Sure. So at year-end, as part of our year-end procedures, you go through impairment indicators of your E&E and producing assets. And LAK is one of our E&E properties. And it did trigger an indicator of impairment. The fact that, although the plan is to continue the development of the block, that the recoverability of the investment at current -- or at least at the pricing at year-end could be challenged. So at that point, that triggers an impairment test, which is performed at the year-end pricing. And that resulted in a carrying value lower than our net book value, and therefore, we have to adjust for the difference. And that triggers the impairment. Pricing has been recovering since. And because this was pricing related and not because of operational events or a dry hole, there is the opportunity to reverse this down the road. So I hope that answers that part.
And then we have the questions about expanding in the U.S. field. Is that connected to the oil price? Or is there anything else that is the bottleneck?
No, it's -- LAK Ranch is definitely an oil price play. The oil is there. We know it's there. It's been there for a long time. It's produced steadily in the past. And when oil prices recover to such an extent that it warrants further investment in LAK, we'll look at it. But you've got to remember, it also competes with other projects in our portfolio. So -- but the great thing about the LAK Ranch is, again, it's shallow. It's the classic 19 degree API oil that everybody sort of thinks when they think of crude oil. And it's large. You're looking at about 60 million barrels in place. But it is tough to get out. Obviously, it's been a challenge for us. And I'm convinced that somewhere, somehow, we will unlock the key to LAK at some point. But at these oil prices, it's just not worth continuing for the time being.
And I'll have another question here that I'll just throw in here. And given the backdrop here and all the -- what problems that have been heaped together, what is the total production at the current situation? Are you able to give us a number? Or is it just that it's increasing on back of everything coming back on track?
The production has been very stable since the year-end. And I believe we issued a production number at the year-end. And we're around that figure. We're waiting on additional production from GTE-4, as I mentioned, and then GTE-3 when that comes on. So it's been very stable since the year-end.
Well, thank you for that. And conscious of time, I'll just throw in one last question here. And that is about the market conditions in Brazil. We saw some management changes in Petrobras, due to the main owner, I take it. And at least the currency market made its opinion clear on how they viewed governmental interference there. Would you be able to have any comments on the business environment in Brazil on the back of that?

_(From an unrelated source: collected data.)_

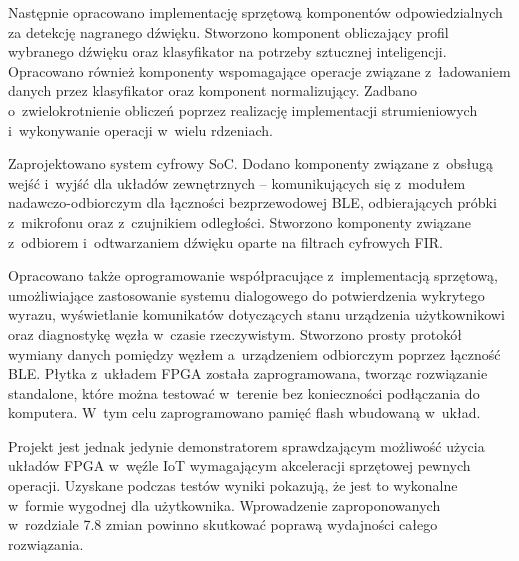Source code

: \documentclass[
    left=2.5cm,         %
    right=2.5cm,        %
    top=2.5cm,          %
    bottom=3cm,         %
    bindingoffset=6mm,  %
    nohyphenation=true %
]{eiti/eiti-thesis} %
\begin{document}
Następnie opracowano implementację sprzętową komponentów odpowiedzialnych za detekcję nagranego dźwięku. Stworzono komponent obliczający profil wybranego dźwięku oraz klasyfikator na potrzeby sztucznej inteligencji. Opracowano również komponenty wspomagające operacje związane z~ładowaniem danych przez klasyfikator oraz komponent normalizujący. Zadbano o~zwielokrotnienie obliczeń poprzez realizację implementacji strumieniowych i~wykonywanie operacji w~wielu rdzeniach.

Zaprojektowano system cyfrowy SoC. Dodano komponenty związane z~obsługą wejść i~wyjść dla układów zewnętrznych – komunikujących się z~modułem nadawczo-odbiorczym dla łączności bezprzewodowej BLE, odbierających próbki z~mikrofonu oraz z~czujnikiem odległości. Stworzono komponenty związane z~odbiorem i~odtwarzaniem dźwięku oparte na filtrach cyfrowych FIR.

Opracowano także oprogramowanie współpracujące z~implementacją sprzętową, umożliwiające zastosowanie systemu dialogowego do potwierdzenia wykrytego wyrazu, wyświetlanie komunikatów dotyczących stanu urządzenia użytkownikowi oraz diagnostykę węzła w~czasie rzeczywistym. Stworzono prosty protokół wymiany danych pomiędzy węzłem a~urządzeniem odbiorczym poprzez łączność BLE. Płytka z~układem FPGA została zaprogramowana, tworząc rozwiązanie standalone, które można testować w~terenie bez konieczności podłączania do komputera. W~tym celu zaprogramowano pamięć flash wbudowaną w~układ.

Projekt jest jednak jedynie demonstratorem sprawdzającym możliwość użycia układów FPGA w~węźle IoT wymagającym akceleracji sprzętowej pewnych operacji. Uzyskane podczas testów wyniki pokazują, że jest to wykonalne w~formie wygodnej dla użytkownika. Wprowadzenie zaproponowanych w~rozdziale 7.8 zmian powinno skutkować poprawą wydajności całego rozwiązania.
\newpage

\printbibliography

\acronymlist
{}


\vspace{0.8cm}
\end{document}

Well, I can tell you, I'm not going to comment on Petrobras and the politics going on there. But I can tell you that Brazil is smoking hot when it comes to oil and gas. It accounts for a large part of their income. Lots and lots of opportunities bound in Brazil, and we're very happy to be there. It's not without its challenges, but the investment climate in Brazil is -- for oil and gas is outstanding.

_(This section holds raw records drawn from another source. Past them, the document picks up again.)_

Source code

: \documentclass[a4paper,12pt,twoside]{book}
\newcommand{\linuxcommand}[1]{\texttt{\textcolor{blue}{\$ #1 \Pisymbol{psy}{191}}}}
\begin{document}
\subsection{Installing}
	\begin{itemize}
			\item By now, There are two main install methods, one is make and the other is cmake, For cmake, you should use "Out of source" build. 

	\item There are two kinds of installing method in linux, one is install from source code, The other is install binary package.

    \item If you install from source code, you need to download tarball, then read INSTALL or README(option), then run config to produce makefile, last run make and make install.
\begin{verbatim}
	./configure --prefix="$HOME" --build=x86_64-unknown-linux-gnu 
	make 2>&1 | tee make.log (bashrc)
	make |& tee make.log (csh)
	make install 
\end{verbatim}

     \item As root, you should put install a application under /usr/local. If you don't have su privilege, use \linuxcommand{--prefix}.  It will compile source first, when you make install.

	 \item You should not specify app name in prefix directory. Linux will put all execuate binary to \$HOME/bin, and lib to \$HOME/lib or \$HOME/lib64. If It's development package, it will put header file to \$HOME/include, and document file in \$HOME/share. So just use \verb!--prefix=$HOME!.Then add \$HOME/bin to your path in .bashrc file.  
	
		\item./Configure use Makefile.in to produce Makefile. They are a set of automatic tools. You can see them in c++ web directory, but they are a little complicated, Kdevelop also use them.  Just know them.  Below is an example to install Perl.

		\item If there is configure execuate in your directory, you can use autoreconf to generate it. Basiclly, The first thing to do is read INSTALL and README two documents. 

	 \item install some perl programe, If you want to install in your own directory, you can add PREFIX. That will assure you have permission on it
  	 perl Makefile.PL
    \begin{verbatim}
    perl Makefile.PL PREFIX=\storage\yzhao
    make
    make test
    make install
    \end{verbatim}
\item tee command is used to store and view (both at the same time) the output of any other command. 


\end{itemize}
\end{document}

And with the risk of outstaying my welcome here, I'll throw in the last question here. And basically, it's connected to one of the Investors Day here. Could you please provide us some guidance on the cost outlook for 2021 in light of the increase in the unit OpEx and any other costs of goods?

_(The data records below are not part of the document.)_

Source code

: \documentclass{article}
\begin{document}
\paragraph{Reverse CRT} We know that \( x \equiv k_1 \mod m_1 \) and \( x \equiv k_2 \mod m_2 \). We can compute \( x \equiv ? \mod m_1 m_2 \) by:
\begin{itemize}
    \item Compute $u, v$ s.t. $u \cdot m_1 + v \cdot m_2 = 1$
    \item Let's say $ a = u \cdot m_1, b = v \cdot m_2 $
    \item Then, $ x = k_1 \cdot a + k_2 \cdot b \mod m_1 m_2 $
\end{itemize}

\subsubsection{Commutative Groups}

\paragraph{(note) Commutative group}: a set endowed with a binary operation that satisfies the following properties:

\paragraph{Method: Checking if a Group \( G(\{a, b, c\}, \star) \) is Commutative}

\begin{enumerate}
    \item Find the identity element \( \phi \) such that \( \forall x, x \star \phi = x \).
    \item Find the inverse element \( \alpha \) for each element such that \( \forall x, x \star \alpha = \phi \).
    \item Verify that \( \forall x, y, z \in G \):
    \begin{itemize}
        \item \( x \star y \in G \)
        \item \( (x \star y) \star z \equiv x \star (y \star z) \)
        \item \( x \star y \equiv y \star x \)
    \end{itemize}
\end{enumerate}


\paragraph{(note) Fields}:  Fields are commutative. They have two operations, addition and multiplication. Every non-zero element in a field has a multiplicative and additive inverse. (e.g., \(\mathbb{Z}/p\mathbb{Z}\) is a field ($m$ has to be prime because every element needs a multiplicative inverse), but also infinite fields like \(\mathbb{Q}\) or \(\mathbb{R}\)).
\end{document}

Well, we issued our capital plan for 2021, and we would expect OpEx to -- the high OpEx we saw in Q4 is -- obviously, we're not happy with that. It's a large deviation from our previous trend. But they are mainly -- they are, I'd say, 100% due to these problems we saw during the last quarter. I think Andrés touched upon a few. The GTE-4 was extremely costly for us. A lot of that cost made its way into OpEx. The reduced production number, obviously, also has an effect on a per barrel cost. We had some onetime penalty payments we had to pay for not delivering the sufficient amount of gas to our gas customer. So all these things sort of accumulated and conspired against us in the fourth quarter. We expect that we will be well on track to deliver our OpEx per barrel numbers for 2021. So far, knock wood on January or February. We are following our internal plan almost exactly online, so we view this optimistically. Now if I can just -- again, to use your words, maybe outstay my welcome. We've seen an unbelievable recovery in oil price. And I was trying to find -- I was trying to find a -- I did make a prediction. I think it was beginning of '20 or sort of March of 2020 last year. I foresaw that the oil price would recover. I think I mentioned as high as $80 per barrel. We're obviously not there. But with this increased oil price with our excellent netbacks and our unbelievably good foundation now that we've accumulated in terms of assets, we are poised. We're sitting very, very nicely for further growth and to harvest these investments that we've made into Mafraq, into Illinois Basin and into Brazil.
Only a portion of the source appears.